Outdated? Well, at least I can type
Reprinted from April 2000
The first typewriter I ever had was an Underwood. It was a mechanical affair with a full keyboard in a semi circle, and each striker arm held a letter or symbol. Back in those days, to own a typewriter was out of the question because of the cost.
Eventually, however, I did buy a portable, which was a manual. It was a Hermes, I think, that had script type on the standard strikers. I was in high cotton, and I did all my statements using that typewriter.
Some time after that, I was able to purchase an electric Smith-Corona. Now this was the ultimate! Effortlessly, I could push through work and not even have to shift. Faster typing, however, produced more errors and they came out with a cartridge, which replaced the ribbon cartridge enabling you to retype the error so you could correct it. This was the ultimate.
There was no way I could afford this. The Selectric had a little hollow ball with all the characters on it that swung around at a rapid speed making the impression. The Wheelwriter had a plastic disc, which was easily removed for various styles of type. The original asking price for the Wheelwriter as more than $1000 and I knew it was out of the question.
Years went by and I saw an IBM Selectric. The one I saw was red. They were evidently made to accent various businesses, and were available in vivid colors or brown. I recall responding to an ad in the newspaper and buying a new Selectric from a woman who worked for an attorney. It was a bargain and I felt like I’d gotten a real good deal.
Somewhere in the next couple of years, I saw another IBM. It was a Wheelwriter.
Then down the line, one day this typewriter repairman, disgusted with the Selectric’s lack of performance, offered me a deal: that old Selectric of mine plus $300 for a Wheelwriter. I thought I’d died and gone to heaven! I placed it proudly up front in back of the counters where I sometimes do book work while keeping an eye on customers and so on.
As months and years have passed, we have continued to display repaired watches on a timing board and want to buy watches from customers. Likewise, they’d watch me typing and say, “What a novelty, such a lovely old typewriter and someone who can still actually type.”

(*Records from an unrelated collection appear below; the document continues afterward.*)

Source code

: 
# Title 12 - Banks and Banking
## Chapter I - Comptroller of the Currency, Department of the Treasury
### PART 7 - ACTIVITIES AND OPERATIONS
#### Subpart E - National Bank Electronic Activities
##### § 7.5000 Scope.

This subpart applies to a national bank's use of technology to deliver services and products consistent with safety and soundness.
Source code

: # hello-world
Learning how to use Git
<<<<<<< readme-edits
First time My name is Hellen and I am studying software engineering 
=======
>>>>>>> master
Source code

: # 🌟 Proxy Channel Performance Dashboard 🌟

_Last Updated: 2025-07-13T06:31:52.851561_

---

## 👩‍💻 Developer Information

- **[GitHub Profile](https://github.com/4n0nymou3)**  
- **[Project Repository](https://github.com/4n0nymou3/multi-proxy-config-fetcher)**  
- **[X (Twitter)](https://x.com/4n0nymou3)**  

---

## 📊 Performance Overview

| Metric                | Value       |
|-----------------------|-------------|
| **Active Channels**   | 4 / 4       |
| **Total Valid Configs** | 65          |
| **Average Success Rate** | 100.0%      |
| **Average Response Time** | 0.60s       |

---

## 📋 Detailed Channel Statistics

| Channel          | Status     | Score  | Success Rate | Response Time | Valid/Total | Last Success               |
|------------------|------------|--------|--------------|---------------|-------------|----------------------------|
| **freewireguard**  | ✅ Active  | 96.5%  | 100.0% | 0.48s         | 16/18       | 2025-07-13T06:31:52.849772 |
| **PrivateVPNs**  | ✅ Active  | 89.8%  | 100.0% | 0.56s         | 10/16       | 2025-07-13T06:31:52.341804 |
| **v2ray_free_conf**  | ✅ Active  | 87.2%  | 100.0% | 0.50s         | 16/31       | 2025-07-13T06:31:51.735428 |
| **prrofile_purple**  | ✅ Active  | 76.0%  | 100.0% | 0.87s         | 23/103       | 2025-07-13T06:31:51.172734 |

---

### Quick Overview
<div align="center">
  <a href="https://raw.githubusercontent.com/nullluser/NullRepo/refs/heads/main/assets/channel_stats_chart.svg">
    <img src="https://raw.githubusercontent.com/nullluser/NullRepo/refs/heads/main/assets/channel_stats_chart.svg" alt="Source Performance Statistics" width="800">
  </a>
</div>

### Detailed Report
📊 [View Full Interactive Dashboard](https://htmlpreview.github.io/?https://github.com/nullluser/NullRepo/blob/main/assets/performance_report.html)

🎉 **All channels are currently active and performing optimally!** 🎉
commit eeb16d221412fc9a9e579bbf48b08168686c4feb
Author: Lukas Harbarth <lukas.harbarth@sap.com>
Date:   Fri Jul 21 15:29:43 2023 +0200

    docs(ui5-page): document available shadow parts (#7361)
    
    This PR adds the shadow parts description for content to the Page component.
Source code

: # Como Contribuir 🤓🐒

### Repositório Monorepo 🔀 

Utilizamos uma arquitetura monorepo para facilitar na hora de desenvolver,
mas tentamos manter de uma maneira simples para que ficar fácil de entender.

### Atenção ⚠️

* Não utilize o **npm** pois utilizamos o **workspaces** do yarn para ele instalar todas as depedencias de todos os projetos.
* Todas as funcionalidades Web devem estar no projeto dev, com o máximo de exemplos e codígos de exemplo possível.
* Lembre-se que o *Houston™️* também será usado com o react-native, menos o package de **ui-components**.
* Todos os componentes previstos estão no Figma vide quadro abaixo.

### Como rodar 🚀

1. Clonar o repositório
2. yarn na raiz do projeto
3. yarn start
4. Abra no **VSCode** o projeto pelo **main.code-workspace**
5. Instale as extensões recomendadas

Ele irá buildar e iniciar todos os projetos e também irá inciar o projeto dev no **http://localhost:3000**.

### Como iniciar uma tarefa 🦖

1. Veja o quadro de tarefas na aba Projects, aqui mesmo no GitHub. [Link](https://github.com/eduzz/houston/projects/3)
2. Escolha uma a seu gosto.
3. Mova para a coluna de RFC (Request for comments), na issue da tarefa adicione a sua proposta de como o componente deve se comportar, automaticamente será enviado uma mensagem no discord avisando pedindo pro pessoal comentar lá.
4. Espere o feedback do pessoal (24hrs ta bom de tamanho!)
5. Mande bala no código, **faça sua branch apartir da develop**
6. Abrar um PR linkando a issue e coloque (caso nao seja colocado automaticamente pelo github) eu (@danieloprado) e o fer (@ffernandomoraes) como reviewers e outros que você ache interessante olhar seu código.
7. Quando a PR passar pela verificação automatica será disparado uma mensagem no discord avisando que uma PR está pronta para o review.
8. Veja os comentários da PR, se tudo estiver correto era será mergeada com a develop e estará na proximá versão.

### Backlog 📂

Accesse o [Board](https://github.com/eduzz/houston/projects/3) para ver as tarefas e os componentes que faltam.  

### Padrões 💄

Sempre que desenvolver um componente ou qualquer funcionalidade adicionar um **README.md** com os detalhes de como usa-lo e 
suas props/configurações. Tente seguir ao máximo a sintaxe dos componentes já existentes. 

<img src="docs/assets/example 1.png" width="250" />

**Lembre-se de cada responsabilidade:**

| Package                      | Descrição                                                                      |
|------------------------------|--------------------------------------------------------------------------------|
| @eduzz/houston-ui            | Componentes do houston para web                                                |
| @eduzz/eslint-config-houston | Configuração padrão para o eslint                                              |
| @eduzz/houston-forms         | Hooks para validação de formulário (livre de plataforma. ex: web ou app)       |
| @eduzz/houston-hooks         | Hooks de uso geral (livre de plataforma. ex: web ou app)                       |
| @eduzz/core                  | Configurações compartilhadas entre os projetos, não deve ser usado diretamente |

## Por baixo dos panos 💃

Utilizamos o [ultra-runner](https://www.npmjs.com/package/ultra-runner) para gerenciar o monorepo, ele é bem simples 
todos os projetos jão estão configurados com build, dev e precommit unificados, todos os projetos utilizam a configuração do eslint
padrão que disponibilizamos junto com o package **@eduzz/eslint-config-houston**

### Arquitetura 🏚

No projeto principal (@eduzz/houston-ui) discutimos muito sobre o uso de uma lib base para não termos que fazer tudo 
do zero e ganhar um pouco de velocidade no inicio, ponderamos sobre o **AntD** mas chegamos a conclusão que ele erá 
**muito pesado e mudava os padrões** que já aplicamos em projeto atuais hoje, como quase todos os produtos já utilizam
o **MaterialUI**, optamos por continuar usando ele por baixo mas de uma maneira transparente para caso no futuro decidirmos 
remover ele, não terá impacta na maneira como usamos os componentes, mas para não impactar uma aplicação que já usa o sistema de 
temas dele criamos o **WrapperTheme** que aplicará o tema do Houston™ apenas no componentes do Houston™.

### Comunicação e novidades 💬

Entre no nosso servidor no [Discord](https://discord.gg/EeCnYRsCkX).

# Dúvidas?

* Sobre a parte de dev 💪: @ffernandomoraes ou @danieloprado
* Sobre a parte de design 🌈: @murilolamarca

This did not make me feel important. They were making fun of my beautiful Wheelwriter as if it were an antique – my splendid new machine!
Then my son came to visit and he spotted my new machine and lovingly ran his hand over it. I thought to myself, “Now he knows a good machine when he sees one.” After inspecting it thoroughly, he said, “Wow, think of this, a typewriter without a spell check.” He might as well have been talking about a ’39 Dodge.
I did purchase a word processor. I couldn’t figure out how to use it but had an employee who was an expert. I asked her to show me, and she spent about three hours pointing out this and that, and the next day I asked her to show me again. She replied, “I showed you once and I am not going to show you again.”
So after I replaced her, I found out the new girl was a computer illiterate. Finally, I gave the word processor to my son.
I suppose the next step is to buy a computer, but this seems so difficult to me. I even have a customer who’s willing to teach me in my spare time; assuming this would be somewhere between 11:45 p.m. and 4:30 a.m.
Yesterday, a woman was at the counter and she was obviously watching what I was doing. Finally, between breaks in conversation with Chip, she addressed me, “I see you know how to type. I taught typing for years and years in high school classes.”
She went on to say that most people today use a computer keyboard by utilizing the hunt and peck system. I felt a surge of renewed confidence, except I had to consider that just because I can type, it hasn’t enhanced my income any, but the computer wizards out there who hunt and peck are worth millions.
Anyway, I think the next type of machine I get will have a spell check. To add insult to injury, my son advised me the processor I gave him is too outdated so he bought a laptop computer.
When I hear what an old model machine I have, I have to believe they figure I am also outdated. I’d get my feelings hurt, but have to admit that maybe I am indeed a bit dated. I started out with a slate!